## INSTRUCTIONS TO FOLLOW
If a line of the records contains the word "StrongPasswordRequired", list it.

[Saved entries]
++++++++++++++++++++
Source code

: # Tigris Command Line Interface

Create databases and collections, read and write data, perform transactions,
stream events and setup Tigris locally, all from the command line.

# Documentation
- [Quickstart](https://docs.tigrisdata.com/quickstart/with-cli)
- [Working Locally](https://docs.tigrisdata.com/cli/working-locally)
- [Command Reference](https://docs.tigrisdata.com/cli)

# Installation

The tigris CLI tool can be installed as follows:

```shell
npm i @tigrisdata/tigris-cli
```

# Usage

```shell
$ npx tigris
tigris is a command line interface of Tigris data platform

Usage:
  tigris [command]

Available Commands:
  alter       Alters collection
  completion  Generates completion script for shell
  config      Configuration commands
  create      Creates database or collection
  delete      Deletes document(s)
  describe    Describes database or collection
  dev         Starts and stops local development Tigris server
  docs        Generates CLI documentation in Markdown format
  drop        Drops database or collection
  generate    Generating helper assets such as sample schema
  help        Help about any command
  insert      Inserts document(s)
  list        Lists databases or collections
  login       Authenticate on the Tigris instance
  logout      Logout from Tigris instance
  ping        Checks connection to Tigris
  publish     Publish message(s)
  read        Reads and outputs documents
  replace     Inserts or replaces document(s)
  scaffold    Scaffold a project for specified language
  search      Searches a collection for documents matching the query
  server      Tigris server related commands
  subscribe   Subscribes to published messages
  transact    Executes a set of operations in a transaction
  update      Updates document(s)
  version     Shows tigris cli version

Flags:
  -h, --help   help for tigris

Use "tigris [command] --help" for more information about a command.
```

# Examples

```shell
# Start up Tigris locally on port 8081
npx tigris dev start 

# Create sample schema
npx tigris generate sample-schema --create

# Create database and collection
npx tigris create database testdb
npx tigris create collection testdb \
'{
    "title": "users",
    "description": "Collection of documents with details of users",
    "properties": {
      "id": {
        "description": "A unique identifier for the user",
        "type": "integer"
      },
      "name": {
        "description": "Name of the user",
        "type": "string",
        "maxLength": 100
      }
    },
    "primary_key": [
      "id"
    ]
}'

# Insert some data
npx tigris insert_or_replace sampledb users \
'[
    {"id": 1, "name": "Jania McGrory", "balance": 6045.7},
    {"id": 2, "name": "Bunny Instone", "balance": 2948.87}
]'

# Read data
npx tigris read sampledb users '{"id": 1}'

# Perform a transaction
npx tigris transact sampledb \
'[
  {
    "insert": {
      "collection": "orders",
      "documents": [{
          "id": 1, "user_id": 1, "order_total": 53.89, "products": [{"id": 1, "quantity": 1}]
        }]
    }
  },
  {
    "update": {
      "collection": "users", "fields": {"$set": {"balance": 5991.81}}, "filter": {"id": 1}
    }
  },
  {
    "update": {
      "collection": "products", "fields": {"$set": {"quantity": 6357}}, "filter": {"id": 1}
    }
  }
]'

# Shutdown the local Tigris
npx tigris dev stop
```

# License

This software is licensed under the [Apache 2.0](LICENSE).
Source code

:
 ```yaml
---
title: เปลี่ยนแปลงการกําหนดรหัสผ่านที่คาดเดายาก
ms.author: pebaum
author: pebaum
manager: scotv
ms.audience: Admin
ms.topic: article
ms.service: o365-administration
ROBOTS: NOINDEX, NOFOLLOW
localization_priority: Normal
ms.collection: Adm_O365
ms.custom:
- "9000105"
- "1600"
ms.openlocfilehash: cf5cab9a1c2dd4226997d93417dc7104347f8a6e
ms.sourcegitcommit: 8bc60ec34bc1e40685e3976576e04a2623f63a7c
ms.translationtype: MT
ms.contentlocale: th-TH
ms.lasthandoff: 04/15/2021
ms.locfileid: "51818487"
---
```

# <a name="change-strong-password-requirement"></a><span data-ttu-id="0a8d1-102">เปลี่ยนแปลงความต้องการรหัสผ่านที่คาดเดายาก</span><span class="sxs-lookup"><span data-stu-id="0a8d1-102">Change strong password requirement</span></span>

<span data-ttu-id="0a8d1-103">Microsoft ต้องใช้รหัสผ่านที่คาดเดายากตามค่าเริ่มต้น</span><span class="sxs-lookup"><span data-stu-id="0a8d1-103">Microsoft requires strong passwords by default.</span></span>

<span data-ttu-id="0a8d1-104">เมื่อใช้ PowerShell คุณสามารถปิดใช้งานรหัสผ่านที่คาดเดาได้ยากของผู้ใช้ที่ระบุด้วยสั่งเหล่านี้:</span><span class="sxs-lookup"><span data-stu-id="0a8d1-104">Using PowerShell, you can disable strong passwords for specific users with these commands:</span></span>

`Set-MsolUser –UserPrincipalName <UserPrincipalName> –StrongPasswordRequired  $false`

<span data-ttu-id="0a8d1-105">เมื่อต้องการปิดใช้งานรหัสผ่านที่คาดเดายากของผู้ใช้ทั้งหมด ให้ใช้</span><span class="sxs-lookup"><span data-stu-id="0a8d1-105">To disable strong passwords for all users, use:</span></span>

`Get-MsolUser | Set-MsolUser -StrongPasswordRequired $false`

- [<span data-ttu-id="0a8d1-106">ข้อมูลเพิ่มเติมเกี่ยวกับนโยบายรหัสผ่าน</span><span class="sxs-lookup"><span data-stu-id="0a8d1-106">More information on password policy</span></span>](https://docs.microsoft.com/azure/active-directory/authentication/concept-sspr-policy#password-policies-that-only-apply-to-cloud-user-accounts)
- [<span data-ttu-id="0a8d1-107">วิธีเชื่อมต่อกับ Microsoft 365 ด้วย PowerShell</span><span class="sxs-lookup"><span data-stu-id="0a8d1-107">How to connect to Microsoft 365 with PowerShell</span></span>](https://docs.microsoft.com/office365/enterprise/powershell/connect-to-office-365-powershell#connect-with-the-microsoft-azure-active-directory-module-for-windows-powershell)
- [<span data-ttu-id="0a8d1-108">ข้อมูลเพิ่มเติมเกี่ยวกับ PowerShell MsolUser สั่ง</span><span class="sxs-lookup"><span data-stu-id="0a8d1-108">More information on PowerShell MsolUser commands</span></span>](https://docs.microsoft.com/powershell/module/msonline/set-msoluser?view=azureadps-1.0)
++++++++++++++++++++
## COMPLETED EXERCISE
`Set-MsolUser –UserPrincipalName <UserPrincipalName> –StrongPasswordRequired  $false`
`Get-MsolUser | Set-MsolUser -StrongPasswordRequired $false`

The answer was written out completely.